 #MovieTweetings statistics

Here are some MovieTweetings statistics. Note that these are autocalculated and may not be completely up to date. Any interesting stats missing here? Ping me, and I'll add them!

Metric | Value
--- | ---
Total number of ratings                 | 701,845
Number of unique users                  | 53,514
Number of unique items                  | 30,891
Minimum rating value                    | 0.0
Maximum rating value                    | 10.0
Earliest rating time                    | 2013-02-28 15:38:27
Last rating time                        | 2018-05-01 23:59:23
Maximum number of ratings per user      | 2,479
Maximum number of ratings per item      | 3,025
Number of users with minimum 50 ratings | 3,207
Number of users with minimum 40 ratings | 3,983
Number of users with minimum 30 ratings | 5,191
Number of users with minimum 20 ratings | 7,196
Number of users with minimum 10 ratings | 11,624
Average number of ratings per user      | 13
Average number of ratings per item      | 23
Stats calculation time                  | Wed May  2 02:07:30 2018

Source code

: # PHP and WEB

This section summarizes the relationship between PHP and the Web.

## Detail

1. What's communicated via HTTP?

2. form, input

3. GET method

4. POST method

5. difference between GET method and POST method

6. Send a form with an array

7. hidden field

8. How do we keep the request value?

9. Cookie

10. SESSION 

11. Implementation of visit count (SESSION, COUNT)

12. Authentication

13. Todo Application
::::::
The lines from the one containing "11. Implementation of" to the final line of the listing above must be set down exactly, both included.

11. Implementation of visit count (SESSION, COUNT)

12. Authentication

13. Todo Application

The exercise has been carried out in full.